There was a stereotype for kids without siblings: self-absorbed brats, spoiled from never having to share their toys.
But in a country where lifestyles are being transformed by capitalism and aspiration, change is brewing. A significant sliver of the middle class — urban, well educated, well-paid — is choosing to have just one child, even when that one is a girl (unusual in a country with a strong bias for male children).
A 2011 study conducted by the National Council for Applied Economic Research (NCAER) indicated that close to 10% of Indian households now opt for only one child, and nearly a quarter of college-educated women said they would prefer to have a single child.
In 2018, India’s National Family Health Survey-4 showed that only 24% of married women (between 15 and 49) and 27% of men want a second child.
But you’ve probably noticed it already, if not in your own or extended family, then in your neighbourhood, among your former batchmates and current colleagues. One-child families are more common than ever. And they’re subtly changing India in ways we haven’t yet considered.
ALL IN ONE
Sonalde Desai, sociology professor and director of the NCAER’s National Data Innovation Centre, first noticed the trend a decade ago. “There is interesting work in the US on ways in which women combine career and motherhood by limiting themselves to a single child,” she says. “I was surprised to see the number of people I saw around me with a single child and wondered if the same processes might be operating in India.”

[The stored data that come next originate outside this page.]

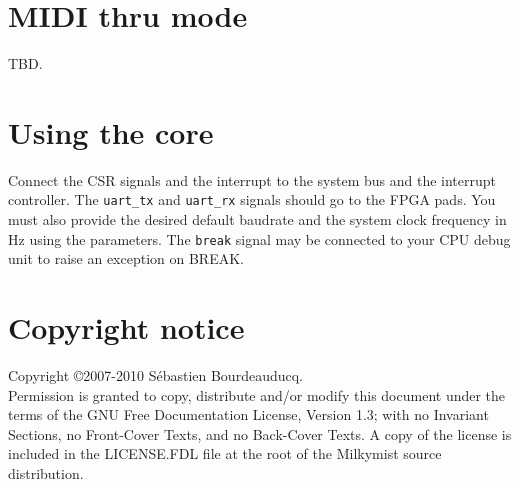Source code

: \documentclass[a4paper,11pt]{article}
\begin{document}
\section{MIDI thru mode}
TBD.

\section{Using the core}
Connect the CSR signals and the interrupt to the system bus and the interrupt controller. The \verb!uart_tx! and \verb!uart_rx! signals should go to the FPGA pads. You must also provide the desired default baudrate and the system clock frequency in Hz using the parameters. The \verb!break!  signal may be connected to your CPU debug unit to raise an exception on BREAK.

\section*{Copyright notice}
Copyright \copyright 2007-2010 S\'ebastien Bourdeauducq. \\
Permission is granted to copy, distribute and/or modify this document under the terms of the GNU Free Documentation License, Version 1.3; with no Invariant Sections, no Front-Cover Texts, and no Back-Cover Texts. A copy of the license is included in the LICENSE.FDL file at the root of the Milkymist source distribution.
\end{document}
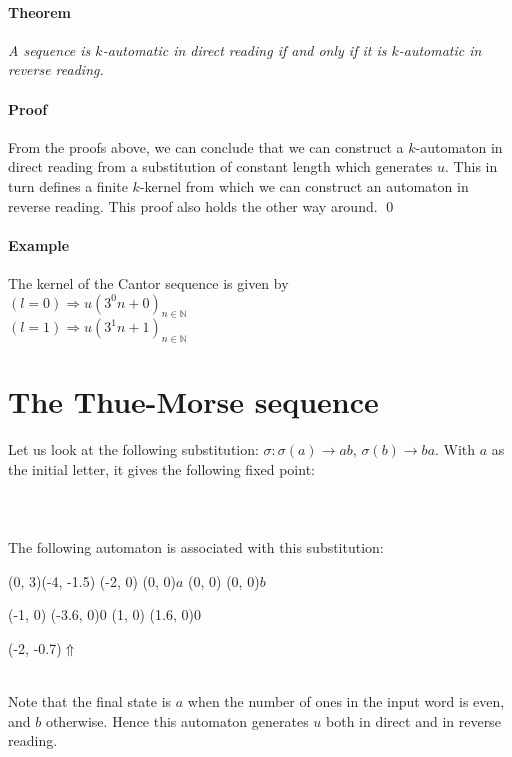 \documentclass{article}
\begin{document}
\paragraph{Theorem} \emph{A sequence is $k$-automatic in direct reading if and 
only if it is $k$-automatic in reverse reading.}

\paragraph{Proof} From the proofs above, we can conclude that we can construct 
a $k$-automaton in direct reading from a substitution of constant length which 
generates $u$.  This in turn defines a finite $k$-kernel from which we can 
construct an automaton in reverse reading. This proof also holds the other way 
around. \qed

\paragraph{Example} The kernel of the Cantor sequence is given by
\\
$(l = 0) \Rightarrow u(3^0 n + 0)_{n \in \mathbb{N}}$\\
$(l = 1) \Rightarrow u(3^1 n + 1)_{n \in \mathbb{N}}$\\

\section*{The Thue-Morse sequence}
Let us look at the following substitution: $\sigma: \sigma(a) \rightarrow ab$,
$\sigma(b) \rightarrow ba$. With $a$ as the initial letter, it gives the
following fixed point:\\
\\
\\
\\
The following automaton is associated with this
substitution:\\
\begin{graph}(0, 3)(-4, -1.5)
  (-2, 0) (0, 0){$a$}
  (0, 0)  (0, 0){$b$}

  (-1, 0) \freetext(-3.6, 0){0}
   
   
  (1, 0) \freetext(1.6, 0){0}

  \freetext(-2, -0.7){$\Uparrow$}
\end{graph}\\
Note that the final state is $a$ when the number of ones in the input word
is even, and $b$ otherwise. Hence this automaton generates $u$ both in direct
and in reverse reading.
\end{document}

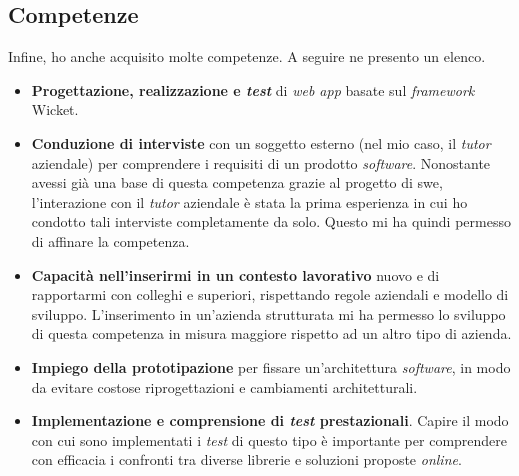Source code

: 	\subsection{Competenze}
		Infine, ho anche acquisito molte competenze. A seguire ne presento un elenco.
		\begin{itemize}
			\item \textbf{Progettazione, realizzazione e \textit{test}} di \textit{web app} basate sul \textit{framework} Wicket.
			\item \textbf{Conduzione di interviste} con un soggetto esterno (nel mio caso, il \textit{tutor} aziendale) per comprendere i requisiti di un prodotto \textit{software}. Nonostante avessi già una base di questa competenza grazie al progetto di \gls{swe}, l'interazione con il \textit{tutor} aziendale è stata la prima esperienza in cui ho condotto tali interviste completamente da solo. Questo mi ha quindi permesso di affinare la competenza.
			\item \textbf{Capacità nell'inserirmi in un contesto lavorativo} nuovo e di rapportarmi con colleghi e superiori, rispettando regole aziendali e modello di sviluppo. L'inserimento in un'azienda strutturata mi ha permesso lo sviluppo di questa competenza in misura maggiore rispetto ad un altro tipo di azienda.
			\item \textbf{Impiego della prototipazione} per fissare un'architettura \textit{software}, in modo da evitare costose riprogettazioni e cambiamenti architetturali.
			\item \textbf{Implementazione e comprensione di \textit{test} prestazionali}. Capire il modo con cui sono implementati i \textit{test} di questo tipo è importante per comprendere con efficacia i confronti tra diverse librerie e soluzioni proposte \textit{online}. 
		\end{itemize}	
	
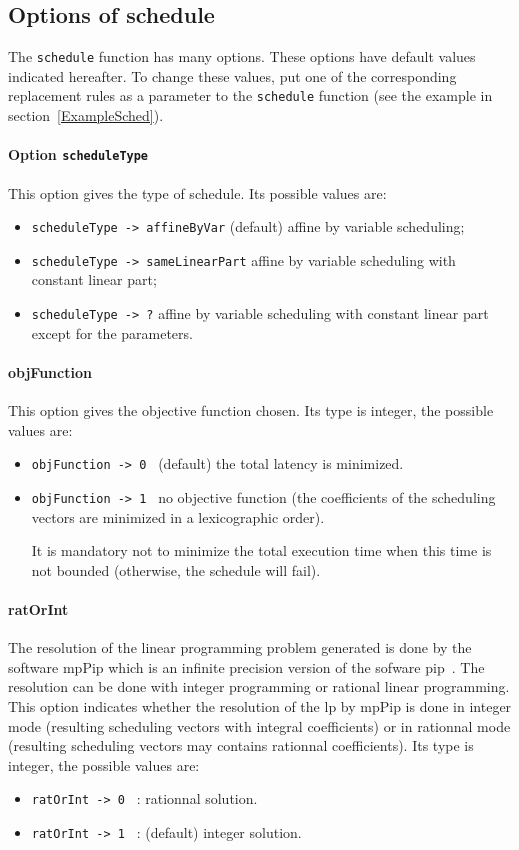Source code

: \subsection{Options of schedule}
The \texttt{schedule} function has many options. These options
have default values indicated hereafter. To change these
values, put one of the corresponding replacement
rules as a parameter to the
\texttt{schedule} function (see the example in section~\ref{ExampleSched}).

\paragraph{Option \texttt{scheduleType}}
\label{schedType}
This option gives the type of schedule.
Its possible values are:
\begin{itemize}
\item \texttt{scheduleType -> affineByVar} (default) 
affine by variable scheduling;
\item \texttt{scheduleType -> sameLinearPart} affine by variable scheduling with constant linear part;
\item \texttt{scheduleType -> ?}  affine by variable scheduling with constant linear part except for the parameters.
\end{itemize}

\paragraph{objFunction }
This option gives the objective function chosen. Its type is integer,
the possible values are:
\begin{itemize}
\item \texttt{objFunction -> 0 } (default) the total latency is minimized. 
\item \texttt{objFunction -> 1 } no objective function (the
coefficients of the scheduling vectors are minimized in a
lexicographic order).

It is mandatory not to minimize the total execution time when this 
time is not bounded (otherwise, the schedule will fail).
\end{itemize}

\paragraph{ratOrInt}
The resolution of the linear programming problem generated is done 
by the software {\sc mp}Pip which is an infinite precision version
 of the sofware {\sc pip}~\cite{Feautrier88a}. The resolution can be done with
integer programming or rational linear programming.
  This option indicates whether the resolution of the {\sc lp} by {\sc mp}Pip
 is
 done in integer mode (resulting scheduling vectors with integral
 coefficients) or in rationnal mode (resulting scheduling vectors may contains
 rationnal coefficients).  Its type is integer, the possible values
 are:
\begin{itemize}
\item \texttt{ratOrInt -> 0 } : rationnal solution.
\item \texttt{ratOrInt ->  1 } : (default) integer solution.
\end{itemize}

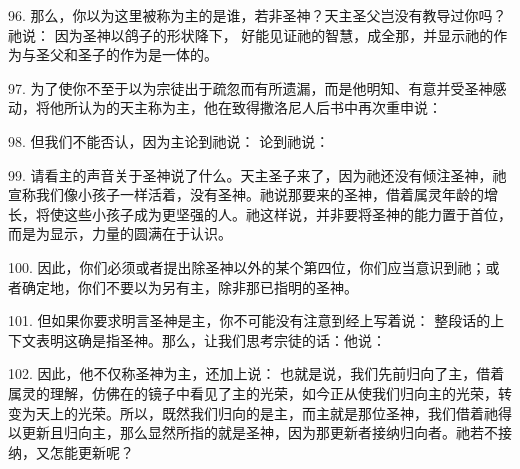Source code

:96. 那么，你以为这里被称为主的是谁，若非圣神？天主圣父岂没有教导过你吗？祂说： 因为圣神以鸽子的形状降下， 好能见证祂的智慧，成全那，并显示祂的作为与圣父和圣子的作为是一体的。\par

97. 为了使你不至于以为宗徒出于疏忽而有所遗漏，而是他明知、有意并受圣神感动，将他所认为的天主称为主，他在致得撒洛尼人后书中再次重申说：\par

98. 但我们不能否认，因为主论到祂说： 论到祂说：\par

99. 请看主的声音关于圣神说了什么。天主圣子来了，因为祂还没有倾注圣神，祂宣称我们像小孩子一样活着，没有圣神。祂说那要来的圣神，借着属灵年龄的增长，将使这些小孩子成为更坚强的人。祂这样说，并非要将圣神的能力置于首位，而是为显示，力量的圆满在于认识。\par

100. 因此，你们必须或者提出除圣神以外的某个第四位，你们应当意识到祂；或者确定地，你们不要以为另有主，除非那已指明的圣神。\par

101. 但如果你要求明言圣神是主，你不可能没有注意到经上写着说： 整段话的上下文表明这确是指圣神。那么，让我们思考宗徒的话：他说：\par

102. 因此，他不仅称圣神为主，还加上说： 也就是说，我们先前归向了主，借着属灵的理解，仿佛在的镜子中看见了主的光荣，如今正从使我们归向主的光荣，转变为天上的光荣。所以，既然我们归向的是主，而主就是那位圣神，我们借着祂得以更新且归向主，那么显然所指的就是圣神，因为那更新者接纳归向者。祂若不接纳，又怎能更新呢？\par

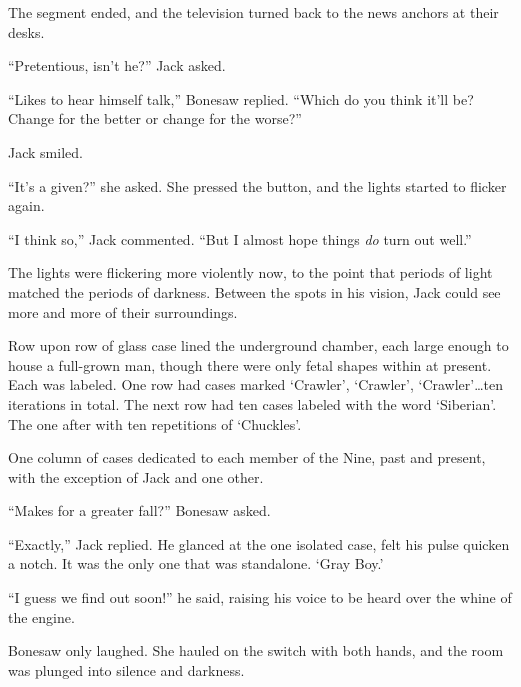 The segment ended, and the television turned back to the news anchors at their desks.



``Pretentious, isn't he?'' Jack asked.



``Likes to hear himself talk,'' Bonesaw replied.  ``Which do you think it'll be?  Change for the better or change for the worse?''



Jack smiled.



``It's a given?'' she asked.  She pressed the button, and the lights started to flicker again.



``I think so,'' Jack commented.  ``But I almost hope things \emph{do} turn out well.''



The lights were flickering more violently now, to the point that periods of light matched the periods of darkness.  Between the spots in his vision, Jack could see more and more of their surroundings.



Row upon row of glass case lined the underground chamber, each large enough to house a full-grown man, though there were only fetal shapes within at present.  Each was labeled.  One row had cases marked `Crawler', `Crawler', `Crawler'\ldots ten iterations in total.  The next row had ten cases labeled with the word `Siberian'.  The one after with ten repetitions of `Chuckles'.



One column of cases dedicated to each member of the Nine, past and present, with the exception of Jack and one other.



``Makes for a greater fall?'' Bonesaw asked.



``Exactly,'' Jack replied.  He glanced at the one isolated case, felt his pulse quicken a notch.  It was the only one that was standalone.  `Gray Boy.'



``I guess we find out soon!'' he said, raising his voice to be heard over the whine of the engine.



Bonesaw only laughed.  She hauled on the switch with both hands, and the room was plunged into silence and darkness.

She undertook a study, co-authored with Alaka Basu, visiting professor at Delhi’s Jawaharlal Nehru University, titled Middle-Class Dreams: India’s One-Child Families, in 2011. It showed that Indian families weren’t shrinking for the same reason as families in the developed world were.
“Indian women with a single child are no more likely to engage in paid work than those with more children,” she says. Couples with a single child do not work longer, or have more free time either. Instead, educated couples preferred to make a greater commitment to one child than split the family’s time and resources among two or more siblings. This, they believe, gives that one child a better education, a monopoly on the family’s attention, and eventually a greater advantage in the job market.
At the non-profit, Population Foundation of India (PFI), executive director, Poonam Muttreja, finds strong links between a woman’s education levels and employment status and preferred family size. “Women with less education and less wealth tend to choose to have more than two children. Women with longer years of education and more wealth often want to have fewer than two,” she says.
THE FLIP SIDE
Modern research from the West indicates that growing up without siblings puts a child at no intellectual, social or emotional disadvantage. In China, which enforced a brutal one-child policy from 1979 to 2015, other repercussions are now apparent.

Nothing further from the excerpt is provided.